Hoy la Iglesia apenas ha cambiado la concepción diferenciada que tiene de los varones y las mujeres. Ha moderado su lenguaje, pero no la esencia del discurso. Cuando se promovió la IV Conferencia Mundial sobre la Mujer en Pekín, la Iglesia estaba muy interesada en «clarificar la plena verdad sobre la mujer». A este efecto, el Papa Juan Pablo II dirigió una Carta a las mujeres en la que «aclaraba» la identidad y posición social de las mujeres. Juan Pablo II considera que la mujer y el «hombre» no reflejan una igualdad estática y uniforme, sino de complementariedad entendida como «unidualidad» relacional.
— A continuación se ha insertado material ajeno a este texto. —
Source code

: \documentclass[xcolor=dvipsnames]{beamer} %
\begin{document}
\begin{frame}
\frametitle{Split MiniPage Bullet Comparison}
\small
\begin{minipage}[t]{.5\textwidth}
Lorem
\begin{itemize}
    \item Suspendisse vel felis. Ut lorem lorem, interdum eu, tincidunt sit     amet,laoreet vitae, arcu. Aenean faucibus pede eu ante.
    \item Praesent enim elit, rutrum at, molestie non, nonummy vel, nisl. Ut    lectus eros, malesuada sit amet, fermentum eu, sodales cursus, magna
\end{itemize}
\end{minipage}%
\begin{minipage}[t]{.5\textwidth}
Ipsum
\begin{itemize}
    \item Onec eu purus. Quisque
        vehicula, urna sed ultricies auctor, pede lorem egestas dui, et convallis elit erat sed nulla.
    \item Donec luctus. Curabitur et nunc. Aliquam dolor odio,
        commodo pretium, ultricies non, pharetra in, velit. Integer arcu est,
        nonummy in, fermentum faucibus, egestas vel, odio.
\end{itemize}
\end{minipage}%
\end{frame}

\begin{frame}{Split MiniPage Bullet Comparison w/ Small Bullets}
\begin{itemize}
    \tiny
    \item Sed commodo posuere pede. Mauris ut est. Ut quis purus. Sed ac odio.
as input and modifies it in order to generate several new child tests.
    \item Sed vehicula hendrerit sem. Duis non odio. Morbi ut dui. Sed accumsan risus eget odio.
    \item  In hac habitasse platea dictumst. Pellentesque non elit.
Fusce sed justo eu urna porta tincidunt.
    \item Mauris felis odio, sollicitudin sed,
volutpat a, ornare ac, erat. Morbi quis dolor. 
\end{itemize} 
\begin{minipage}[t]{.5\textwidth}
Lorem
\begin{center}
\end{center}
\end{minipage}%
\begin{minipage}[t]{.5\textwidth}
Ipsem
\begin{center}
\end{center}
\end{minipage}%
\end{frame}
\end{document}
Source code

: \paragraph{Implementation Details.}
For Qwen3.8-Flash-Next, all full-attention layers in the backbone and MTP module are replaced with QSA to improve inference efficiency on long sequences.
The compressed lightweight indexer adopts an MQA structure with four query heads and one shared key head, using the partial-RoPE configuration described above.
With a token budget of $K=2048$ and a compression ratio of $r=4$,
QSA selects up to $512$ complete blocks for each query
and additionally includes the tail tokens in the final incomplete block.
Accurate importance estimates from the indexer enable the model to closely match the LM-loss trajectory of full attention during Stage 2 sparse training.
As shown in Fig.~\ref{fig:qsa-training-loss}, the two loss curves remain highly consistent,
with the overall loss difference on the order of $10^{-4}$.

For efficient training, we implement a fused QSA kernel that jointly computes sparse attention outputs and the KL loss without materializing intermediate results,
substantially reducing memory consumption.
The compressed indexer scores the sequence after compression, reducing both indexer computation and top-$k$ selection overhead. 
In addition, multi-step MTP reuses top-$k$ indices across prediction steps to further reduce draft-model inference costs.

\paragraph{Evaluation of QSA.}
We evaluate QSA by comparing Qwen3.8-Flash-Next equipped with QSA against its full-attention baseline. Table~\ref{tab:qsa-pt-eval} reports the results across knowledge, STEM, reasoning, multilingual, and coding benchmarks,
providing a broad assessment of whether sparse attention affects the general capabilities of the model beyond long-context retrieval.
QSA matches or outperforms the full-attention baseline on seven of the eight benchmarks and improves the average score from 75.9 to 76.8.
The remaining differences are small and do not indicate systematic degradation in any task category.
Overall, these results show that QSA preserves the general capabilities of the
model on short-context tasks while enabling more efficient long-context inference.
Para explicar en qué consiste la compleja expresión «»unidualidad» relacional» nos remite Juan Pablo II al versículo del Génesis «No es bueno que el hombre esté solo. Voy a hacerle una ayuda adecuada» (Gn 2,18). De esta manera la identidad de la mujer queda confirmada por el proceso mismo de su creación: «En la creación de la mujer está inscrito, pues, desde el inicio el principio de la ayuda». Así pues, la mujer está llamada a ofrecer ayuda al «hombre». De acuerdo con esto, el horizonte de «servicio» de un varón y una mujer no es el mismo ya que entre ellos hay «una cierta diversidad de papeles»: “En este horizonte de «servicio» -que, si se realiza con libertad, reciprocidad y amor, expresa la verdadera «realeza» del ser humano- es posible acoger también, sin desventajas para la mujer, una cierta diversidad de papeles, en la medida en que tal diversidad no es fruto de imposición arbitraria, sino que mana del carácter peculiar del ser masculino y femenino”. El horizonte social de la mujer -marcado por el principio de ayuda, por el darse a otros- se materializa en una forma de maternidad afectiva, cultural y espiritual que en el mundo laboral alcanza su realización más plena en el campo de la educación, de la salud y en las instituciones asistenciales. Cualquier otra actividad interrumpiría la «originalidad» femenina y conduciría a la «masculinización» de las mujeres.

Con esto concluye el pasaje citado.